Wednesday, 30 March 2016

‘Nkandla judgment will be a seminal moment for SA’

‘Nkandla judgment will be a seminal moment for SA’
The Democratic Alliance (DA) posited  that on Tuesday the Constitutional Court judgement in the Nkandla matter on Thursday will “mark a seminal moment for South Africa’s democracy”.
James Selfe, the chairman of the DA’s federal executive, said the party was confident that the Constitutional Court would “place decisive sanctions on all those implicated in the abuse of public funds to ensure that never again is the public purse pilfered on such a large scale at the expense of ordinary taxpayers who so desperately need state resources to uplift them from poverty and other social ills”.
The DA and the Economic Freedom Fighters (EFF) took President Jacob Zuma and speaker of Parliament, Baleka Mbete, to court after Zuma failed to heed the directives of the Public Protector that he should pay back some of the R216 million of state money spent on security upgrades to his private residence at Nkandla, in rural KwaZulu-Natal.
Selfe said the DA argued in February “that President Zuma’s failure to engage rationally with the Public Protector’s findings and remedial action pertaining to him was manifestly irrational, illegal and unconstitutional.
“We furthermore contend that the President’s decision to substitute the remedial action ordered by the Public Protector with a determination by the Police Minister, SIU (Special Investigating Unit) or Parliament on whether he was liable for any of the costs was illegal and unconstitutional from the very outset”.
The EFF and the DA want the court to find that the president breached the constitution by failing to heed the Public Protector’s directive that he repay money spent on non-security upgrades like the swimming pool and cattle kraal.
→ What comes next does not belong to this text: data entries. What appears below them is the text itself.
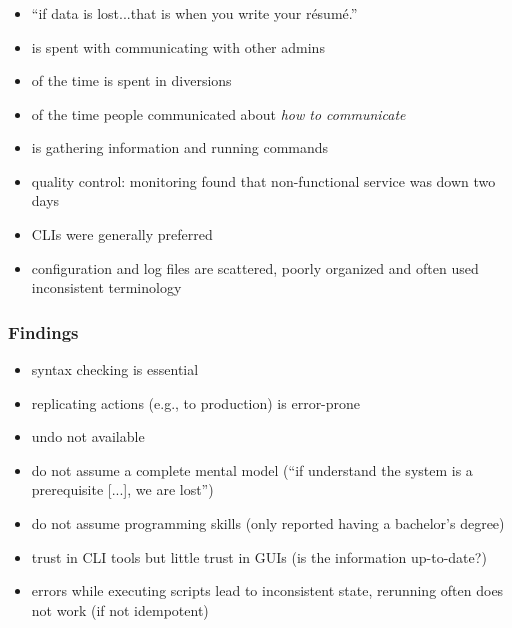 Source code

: \begin{frame}
	\frametitle{\citet{haber2007design}}

	\begin{itemize}[<+-| alert@+>]
	\item ``if data is lost...that is when you write your résumé.''
	\item {} is spent with communicating with other admins
	\item {} of the time is spent in diversions~\cite{barrett2004field}
	\item {} of the time people communicated about \emph{how to communicate}~\cite{barrett2004field}
	\item {} is gathering information and running commands
	\item quality control: monitoring found that non-functional service was down two days
	\item CLIs were generally preferred
	\item configuration and log files are scattered, poorly organized and often used inconsistent terminology
	\end{itemize}
\end{frame}


\begin{frame}
	\frametitle{Findings \cite{barrett2004field}}

	\begin{itemize}[<+-| alert@+>]
	\item syntax checking is essential
	\item replicating actions (e.g., to production) is error-prone
	\item undo not available
	\item do not assume a complete mental model (``if understand the system is a prerequisite [...], we are lost'')
	\item do not assume programming skills (only  reported having a bachelor's degree)
	\item trust in CLI tools but little trust in GUIs (is the information up-to-date?)
	\item errors while executing scripts lead to inconsistent state, rerunning often does not work (if not idempotent)
	\end{itemize}
\end{frame}

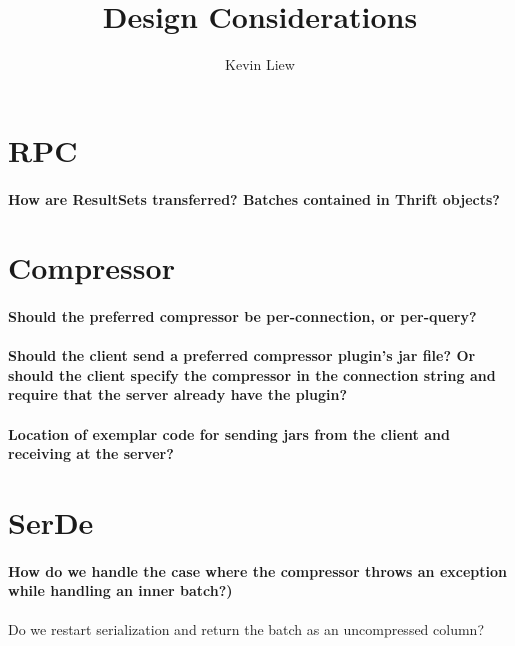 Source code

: \documentclass[11pt,a4paper]{article}
\title{Design Considerations}
\author{Kevin Liew}
\begin{document}
\maketitle

\section{RPC}
	\paragraph{How are ResultSets transferred? Batches contained in Thrift objects?} 

\section{Compressor}
	\paragraph{Should the preferred compressor be per-connection, or per-query?}

	\paragraph{Should the client send a preferred compressor plugin's jar file? Or should the client specify the compressor in the connection string and require that the server already have the plugin?}
		
	\paragraph{Location of exemplar code for sending jars from the client and receiving at the server?}

\section{SerDe}
	\paragraph{How do we handle the case where the compressor throws an exception while handling an inner batch?)}
	Do we restart serialization and return the batch as an uncompressed column?
\end{document}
“Legal certainty about the powers of the Public Protector, and the force and effect of remedial action taken by the Public Protector, are vital to the successful functioning of South Africa’s constitutional democracy,” Selfe said.
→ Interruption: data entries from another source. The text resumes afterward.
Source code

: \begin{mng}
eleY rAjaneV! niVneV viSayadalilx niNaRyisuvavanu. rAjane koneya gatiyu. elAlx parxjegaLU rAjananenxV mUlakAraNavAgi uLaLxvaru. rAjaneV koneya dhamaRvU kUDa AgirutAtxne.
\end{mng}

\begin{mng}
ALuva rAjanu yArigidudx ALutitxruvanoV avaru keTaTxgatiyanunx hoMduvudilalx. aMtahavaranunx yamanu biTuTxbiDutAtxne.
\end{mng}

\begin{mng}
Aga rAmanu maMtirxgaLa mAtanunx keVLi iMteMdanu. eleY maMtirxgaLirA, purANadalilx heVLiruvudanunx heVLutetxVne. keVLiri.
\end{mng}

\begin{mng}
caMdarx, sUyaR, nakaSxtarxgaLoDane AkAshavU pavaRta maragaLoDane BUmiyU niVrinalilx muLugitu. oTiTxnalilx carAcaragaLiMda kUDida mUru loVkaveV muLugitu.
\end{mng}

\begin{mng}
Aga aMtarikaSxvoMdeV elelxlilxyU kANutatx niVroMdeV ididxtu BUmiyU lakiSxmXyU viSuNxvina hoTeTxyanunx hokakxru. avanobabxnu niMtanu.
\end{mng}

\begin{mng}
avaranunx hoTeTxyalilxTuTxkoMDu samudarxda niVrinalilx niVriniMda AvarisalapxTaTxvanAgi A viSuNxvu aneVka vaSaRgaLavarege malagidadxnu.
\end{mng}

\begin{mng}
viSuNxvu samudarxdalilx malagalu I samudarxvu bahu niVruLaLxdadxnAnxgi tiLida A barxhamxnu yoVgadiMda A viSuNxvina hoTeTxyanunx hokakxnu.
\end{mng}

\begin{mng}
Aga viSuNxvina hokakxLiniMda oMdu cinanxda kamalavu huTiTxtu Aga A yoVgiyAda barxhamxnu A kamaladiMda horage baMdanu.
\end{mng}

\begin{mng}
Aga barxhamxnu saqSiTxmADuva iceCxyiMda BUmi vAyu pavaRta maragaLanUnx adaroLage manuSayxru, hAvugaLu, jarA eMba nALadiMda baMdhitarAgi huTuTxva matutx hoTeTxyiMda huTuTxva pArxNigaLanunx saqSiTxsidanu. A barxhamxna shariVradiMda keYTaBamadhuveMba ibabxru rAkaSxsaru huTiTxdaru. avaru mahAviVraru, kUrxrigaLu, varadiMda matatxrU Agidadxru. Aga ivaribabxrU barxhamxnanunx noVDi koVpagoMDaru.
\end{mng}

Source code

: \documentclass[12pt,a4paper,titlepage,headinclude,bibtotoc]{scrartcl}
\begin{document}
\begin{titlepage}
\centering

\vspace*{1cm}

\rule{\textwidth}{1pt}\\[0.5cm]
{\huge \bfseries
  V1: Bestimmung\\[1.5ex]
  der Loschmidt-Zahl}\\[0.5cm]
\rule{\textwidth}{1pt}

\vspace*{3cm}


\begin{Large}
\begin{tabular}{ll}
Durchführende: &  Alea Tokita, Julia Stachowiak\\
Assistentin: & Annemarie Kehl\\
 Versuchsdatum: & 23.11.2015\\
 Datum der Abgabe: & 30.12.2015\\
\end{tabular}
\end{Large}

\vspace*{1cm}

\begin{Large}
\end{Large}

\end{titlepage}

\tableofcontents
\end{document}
It is, however, possible that the Constitutional Court will decide on Thursday that the applicants do not have the right to direct access to the highest court in the land.
After refusing for more than a year to heed Public Protector Thuli Madonsela’s directive to reimburse the state, Zuma last month submitted a settlement proposal offering to repay a portion of the funds spent. The opposition said this was a clear indication that he feared he would lose the case.
Madonsela found that Zuma had derived undue benefit from the project that began as a security upgrade but ballooned to include luxuries. She directed that he reimburse the state a reasonable sum to be determined with the help of National Treasury and the police service, for these items which did not constitute security features.
Zuma left this in the hands of Police Minister Nathi Nhleko, who found that each of the five additions in fact served a vital security purpose and that the president therefore did not owe the state a cent. Nhleko’s conclusion was muscled through Parliament by the African National Congress (ANC) majority, with the minister saying he hoped this was the end of the Nkandla controversy.
His eleventh hour offer saw the president propose that the process be repeated by the Auditor-General and finance minister. And his laywer, Jeremy Gauntlett, told the court that Nhleko’s report had become irrelevant. However, legal experts have said it would be impossible for the court to confirm an order that deviated from Madonsela’s initial instructions.
According to a letter the registrar’s office sent to the parties to the case, the ruling is due at 10am on Thursday.